Map of the Week – Coastline changes based on satellite data
Climate change poses big challenges for the ocean. It is changing coastlines and impacting marine ecosystems, with serious social and economic consequences for our society. Momentum around ocean–climate action will continue to grow at the UN Climate Change Conference - COP26, which started on 31 October 2021, is taking place in Glasgow and will last until 12 November 2021.

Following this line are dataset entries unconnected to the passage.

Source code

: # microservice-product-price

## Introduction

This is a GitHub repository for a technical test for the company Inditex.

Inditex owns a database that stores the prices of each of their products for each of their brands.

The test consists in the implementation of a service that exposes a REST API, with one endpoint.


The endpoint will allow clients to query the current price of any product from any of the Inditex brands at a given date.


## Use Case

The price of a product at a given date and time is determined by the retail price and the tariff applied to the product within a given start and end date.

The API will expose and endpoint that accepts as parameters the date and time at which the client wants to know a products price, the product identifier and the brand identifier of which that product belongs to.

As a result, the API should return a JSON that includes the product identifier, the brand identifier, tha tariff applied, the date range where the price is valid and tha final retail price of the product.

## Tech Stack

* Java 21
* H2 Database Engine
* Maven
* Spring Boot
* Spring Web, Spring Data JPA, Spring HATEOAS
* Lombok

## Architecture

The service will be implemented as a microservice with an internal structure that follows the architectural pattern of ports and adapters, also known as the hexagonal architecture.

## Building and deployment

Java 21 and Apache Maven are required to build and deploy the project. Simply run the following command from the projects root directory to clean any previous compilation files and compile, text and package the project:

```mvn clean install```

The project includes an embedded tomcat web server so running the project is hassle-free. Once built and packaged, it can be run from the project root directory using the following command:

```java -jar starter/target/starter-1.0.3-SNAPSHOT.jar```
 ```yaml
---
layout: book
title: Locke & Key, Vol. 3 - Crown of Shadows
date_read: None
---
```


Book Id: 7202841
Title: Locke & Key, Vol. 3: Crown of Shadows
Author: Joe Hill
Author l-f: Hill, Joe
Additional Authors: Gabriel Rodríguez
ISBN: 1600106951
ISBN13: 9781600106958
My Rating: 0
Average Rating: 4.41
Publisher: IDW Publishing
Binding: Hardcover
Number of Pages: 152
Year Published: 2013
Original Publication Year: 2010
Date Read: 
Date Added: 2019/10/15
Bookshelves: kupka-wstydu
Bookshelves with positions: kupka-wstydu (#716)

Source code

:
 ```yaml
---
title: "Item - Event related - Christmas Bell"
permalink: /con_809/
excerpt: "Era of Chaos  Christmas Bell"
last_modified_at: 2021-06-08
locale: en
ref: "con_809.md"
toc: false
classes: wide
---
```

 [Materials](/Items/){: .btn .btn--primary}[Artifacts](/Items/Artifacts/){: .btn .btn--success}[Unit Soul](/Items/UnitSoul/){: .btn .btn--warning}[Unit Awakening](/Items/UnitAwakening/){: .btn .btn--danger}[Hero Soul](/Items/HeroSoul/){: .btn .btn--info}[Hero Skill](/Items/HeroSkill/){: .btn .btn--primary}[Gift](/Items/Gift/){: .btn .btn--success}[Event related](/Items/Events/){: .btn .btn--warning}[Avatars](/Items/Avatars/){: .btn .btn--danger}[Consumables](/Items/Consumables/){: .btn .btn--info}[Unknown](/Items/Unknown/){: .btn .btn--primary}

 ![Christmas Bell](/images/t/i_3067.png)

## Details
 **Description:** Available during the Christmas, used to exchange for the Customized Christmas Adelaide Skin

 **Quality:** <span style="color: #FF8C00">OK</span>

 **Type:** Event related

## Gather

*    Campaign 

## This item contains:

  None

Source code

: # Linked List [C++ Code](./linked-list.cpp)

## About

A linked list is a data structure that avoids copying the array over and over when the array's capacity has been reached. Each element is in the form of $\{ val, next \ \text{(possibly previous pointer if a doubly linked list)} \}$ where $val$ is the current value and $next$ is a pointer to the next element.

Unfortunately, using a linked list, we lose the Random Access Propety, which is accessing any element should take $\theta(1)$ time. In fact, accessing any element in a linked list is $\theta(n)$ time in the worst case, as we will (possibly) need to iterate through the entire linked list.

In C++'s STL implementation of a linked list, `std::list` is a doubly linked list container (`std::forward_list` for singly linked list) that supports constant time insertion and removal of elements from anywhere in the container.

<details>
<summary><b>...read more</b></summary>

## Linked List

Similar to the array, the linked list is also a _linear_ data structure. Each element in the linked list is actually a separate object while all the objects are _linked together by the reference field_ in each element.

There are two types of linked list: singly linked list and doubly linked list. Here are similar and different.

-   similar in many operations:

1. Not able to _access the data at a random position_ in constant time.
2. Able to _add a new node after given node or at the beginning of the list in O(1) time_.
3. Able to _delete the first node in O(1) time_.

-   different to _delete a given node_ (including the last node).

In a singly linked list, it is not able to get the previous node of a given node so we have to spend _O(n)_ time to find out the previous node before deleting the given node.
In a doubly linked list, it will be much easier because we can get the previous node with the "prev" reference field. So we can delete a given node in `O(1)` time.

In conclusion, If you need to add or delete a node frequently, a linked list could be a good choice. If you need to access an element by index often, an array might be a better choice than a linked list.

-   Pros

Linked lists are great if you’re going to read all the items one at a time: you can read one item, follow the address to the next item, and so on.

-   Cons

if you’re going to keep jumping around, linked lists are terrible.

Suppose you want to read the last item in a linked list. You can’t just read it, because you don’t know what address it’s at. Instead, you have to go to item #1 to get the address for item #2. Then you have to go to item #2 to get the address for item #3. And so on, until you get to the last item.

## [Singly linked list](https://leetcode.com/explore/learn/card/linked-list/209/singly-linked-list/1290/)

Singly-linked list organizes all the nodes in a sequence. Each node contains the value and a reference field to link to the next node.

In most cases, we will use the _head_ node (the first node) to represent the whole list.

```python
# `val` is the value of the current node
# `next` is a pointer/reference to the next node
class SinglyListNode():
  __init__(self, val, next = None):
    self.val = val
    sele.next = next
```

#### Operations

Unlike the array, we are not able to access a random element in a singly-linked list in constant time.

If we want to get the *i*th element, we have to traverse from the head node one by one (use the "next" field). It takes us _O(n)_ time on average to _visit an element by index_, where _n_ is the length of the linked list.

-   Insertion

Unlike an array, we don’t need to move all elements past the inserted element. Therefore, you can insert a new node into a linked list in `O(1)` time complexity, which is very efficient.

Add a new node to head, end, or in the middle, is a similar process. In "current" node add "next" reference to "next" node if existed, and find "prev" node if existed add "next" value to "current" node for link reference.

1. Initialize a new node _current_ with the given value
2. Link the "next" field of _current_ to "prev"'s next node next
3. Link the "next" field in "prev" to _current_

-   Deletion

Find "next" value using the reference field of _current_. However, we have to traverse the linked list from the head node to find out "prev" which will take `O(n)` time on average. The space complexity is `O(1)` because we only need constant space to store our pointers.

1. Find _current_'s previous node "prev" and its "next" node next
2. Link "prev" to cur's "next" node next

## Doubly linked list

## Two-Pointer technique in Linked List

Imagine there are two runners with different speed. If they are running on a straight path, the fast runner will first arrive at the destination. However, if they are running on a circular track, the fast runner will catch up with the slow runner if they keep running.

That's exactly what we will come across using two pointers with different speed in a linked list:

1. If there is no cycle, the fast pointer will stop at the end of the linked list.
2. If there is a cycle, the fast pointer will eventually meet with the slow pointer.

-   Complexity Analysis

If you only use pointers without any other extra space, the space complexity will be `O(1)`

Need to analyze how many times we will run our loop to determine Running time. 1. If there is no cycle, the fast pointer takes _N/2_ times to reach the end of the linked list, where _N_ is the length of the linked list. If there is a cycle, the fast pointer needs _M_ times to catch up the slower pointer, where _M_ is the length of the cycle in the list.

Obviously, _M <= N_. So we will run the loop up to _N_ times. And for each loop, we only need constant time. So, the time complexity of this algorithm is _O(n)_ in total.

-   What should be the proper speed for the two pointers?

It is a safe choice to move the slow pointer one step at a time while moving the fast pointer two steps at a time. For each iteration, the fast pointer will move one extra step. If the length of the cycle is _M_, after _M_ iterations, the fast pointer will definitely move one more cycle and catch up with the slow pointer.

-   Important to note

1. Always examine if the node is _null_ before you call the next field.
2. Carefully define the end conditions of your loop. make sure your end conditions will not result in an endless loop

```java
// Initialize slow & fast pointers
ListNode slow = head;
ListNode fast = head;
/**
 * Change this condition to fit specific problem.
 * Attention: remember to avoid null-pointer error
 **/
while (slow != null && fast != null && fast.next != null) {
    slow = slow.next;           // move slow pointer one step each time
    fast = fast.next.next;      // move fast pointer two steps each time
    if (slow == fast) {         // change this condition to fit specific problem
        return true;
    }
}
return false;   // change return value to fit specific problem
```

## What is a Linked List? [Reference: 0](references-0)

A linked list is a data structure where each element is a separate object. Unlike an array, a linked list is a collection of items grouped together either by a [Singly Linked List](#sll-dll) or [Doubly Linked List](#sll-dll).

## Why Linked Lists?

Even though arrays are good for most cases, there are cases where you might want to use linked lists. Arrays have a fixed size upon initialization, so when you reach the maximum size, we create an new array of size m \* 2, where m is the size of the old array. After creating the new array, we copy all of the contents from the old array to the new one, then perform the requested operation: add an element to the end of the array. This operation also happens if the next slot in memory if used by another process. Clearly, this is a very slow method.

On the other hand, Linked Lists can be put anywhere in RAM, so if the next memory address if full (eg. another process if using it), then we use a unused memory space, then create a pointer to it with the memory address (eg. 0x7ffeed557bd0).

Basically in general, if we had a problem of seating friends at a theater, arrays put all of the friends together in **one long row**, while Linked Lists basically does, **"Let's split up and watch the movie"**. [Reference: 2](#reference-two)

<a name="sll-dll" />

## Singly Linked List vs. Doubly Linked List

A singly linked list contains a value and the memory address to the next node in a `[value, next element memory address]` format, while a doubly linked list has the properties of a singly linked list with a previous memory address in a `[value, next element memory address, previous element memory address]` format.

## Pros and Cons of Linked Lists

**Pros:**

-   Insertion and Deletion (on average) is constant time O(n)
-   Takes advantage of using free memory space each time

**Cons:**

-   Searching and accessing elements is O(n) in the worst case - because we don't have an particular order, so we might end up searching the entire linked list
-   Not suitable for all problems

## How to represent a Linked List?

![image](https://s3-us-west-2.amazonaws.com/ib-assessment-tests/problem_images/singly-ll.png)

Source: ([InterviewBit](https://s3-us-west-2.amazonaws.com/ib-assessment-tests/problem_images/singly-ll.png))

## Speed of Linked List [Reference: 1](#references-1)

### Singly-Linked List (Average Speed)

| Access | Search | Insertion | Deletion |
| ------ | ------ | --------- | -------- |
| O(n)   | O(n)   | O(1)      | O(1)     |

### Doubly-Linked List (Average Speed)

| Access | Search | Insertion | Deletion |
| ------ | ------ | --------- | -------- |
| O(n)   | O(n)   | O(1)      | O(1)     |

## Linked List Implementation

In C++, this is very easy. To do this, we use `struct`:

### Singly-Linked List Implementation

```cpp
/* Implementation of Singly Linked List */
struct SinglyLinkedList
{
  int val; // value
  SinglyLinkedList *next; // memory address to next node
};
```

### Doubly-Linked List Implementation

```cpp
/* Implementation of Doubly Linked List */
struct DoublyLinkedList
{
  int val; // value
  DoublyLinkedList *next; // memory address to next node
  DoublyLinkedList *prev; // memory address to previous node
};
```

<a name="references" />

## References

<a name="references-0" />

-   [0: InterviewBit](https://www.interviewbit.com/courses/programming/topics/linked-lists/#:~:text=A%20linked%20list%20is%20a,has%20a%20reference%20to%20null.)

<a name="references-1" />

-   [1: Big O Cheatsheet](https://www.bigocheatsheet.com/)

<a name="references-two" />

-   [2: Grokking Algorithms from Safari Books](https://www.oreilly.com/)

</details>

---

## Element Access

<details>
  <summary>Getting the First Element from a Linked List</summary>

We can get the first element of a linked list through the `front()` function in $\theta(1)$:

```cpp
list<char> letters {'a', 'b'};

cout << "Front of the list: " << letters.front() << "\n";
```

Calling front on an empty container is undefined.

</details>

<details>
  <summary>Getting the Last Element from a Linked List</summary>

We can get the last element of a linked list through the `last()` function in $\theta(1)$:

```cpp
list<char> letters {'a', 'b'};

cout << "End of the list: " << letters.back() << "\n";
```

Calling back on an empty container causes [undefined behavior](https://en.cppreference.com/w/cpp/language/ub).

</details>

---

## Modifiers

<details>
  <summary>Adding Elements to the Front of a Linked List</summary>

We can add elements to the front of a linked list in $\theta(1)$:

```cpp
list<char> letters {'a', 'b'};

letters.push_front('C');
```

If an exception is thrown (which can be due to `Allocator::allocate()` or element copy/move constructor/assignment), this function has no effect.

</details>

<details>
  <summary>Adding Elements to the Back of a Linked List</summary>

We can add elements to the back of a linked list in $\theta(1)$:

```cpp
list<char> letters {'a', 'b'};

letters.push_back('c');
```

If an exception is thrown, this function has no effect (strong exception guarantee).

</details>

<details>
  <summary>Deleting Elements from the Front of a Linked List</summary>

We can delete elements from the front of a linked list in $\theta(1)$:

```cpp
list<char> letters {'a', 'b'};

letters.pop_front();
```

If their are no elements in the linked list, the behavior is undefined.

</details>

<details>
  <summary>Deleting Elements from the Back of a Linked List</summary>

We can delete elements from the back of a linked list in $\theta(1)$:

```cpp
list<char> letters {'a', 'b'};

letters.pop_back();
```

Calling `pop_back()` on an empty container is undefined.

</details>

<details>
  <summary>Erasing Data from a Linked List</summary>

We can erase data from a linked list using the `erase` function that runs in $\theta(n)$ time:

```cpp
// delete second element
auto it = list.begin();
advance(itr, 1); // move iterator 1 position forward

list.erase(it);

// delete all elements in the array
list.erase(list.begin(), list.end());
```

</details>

At the COP26 summit, political leaders and stakeholders are coming together to accelerate action towards the goals of the Paris Agreement and the UN Framework Convention on Climate Change. The Ocean is receiving a lot of attention notably through the COP26 Virtual Ocean Pavilion, dedicated to showcase why the ocean matters in climate negotiations and to all life on our planet. It aims to increase knowledge, commitment and action for the ocean-climate nexus. UNESCO's IOC at the Climate COP26 is presenting its latest advances in the work on climate, highlighting the following programmatic domains: Ocean Decade, climate research, ocean acidification, blue carbon, etc. The members of the Youth4Ocean Forum are also there to make the voice of the ocean and the youth heard.
Sea level rise and coastal erosion are some of the many impacts of climate change. The Map of the Week provides insight into how Europe’s coastlines are changing. It shows areas of landward migration (erosion or submergence), stability, and seaward migration (accretion or emergence) at different spatial scales. The monitoring of coastal areas in order to analyse the effects of erosion can support Integrated Coastal Zone Management (ICZM), which will be essential in mitigating and adapting to some of the impacts of climate change.
The data in this map are provided by EMODnet.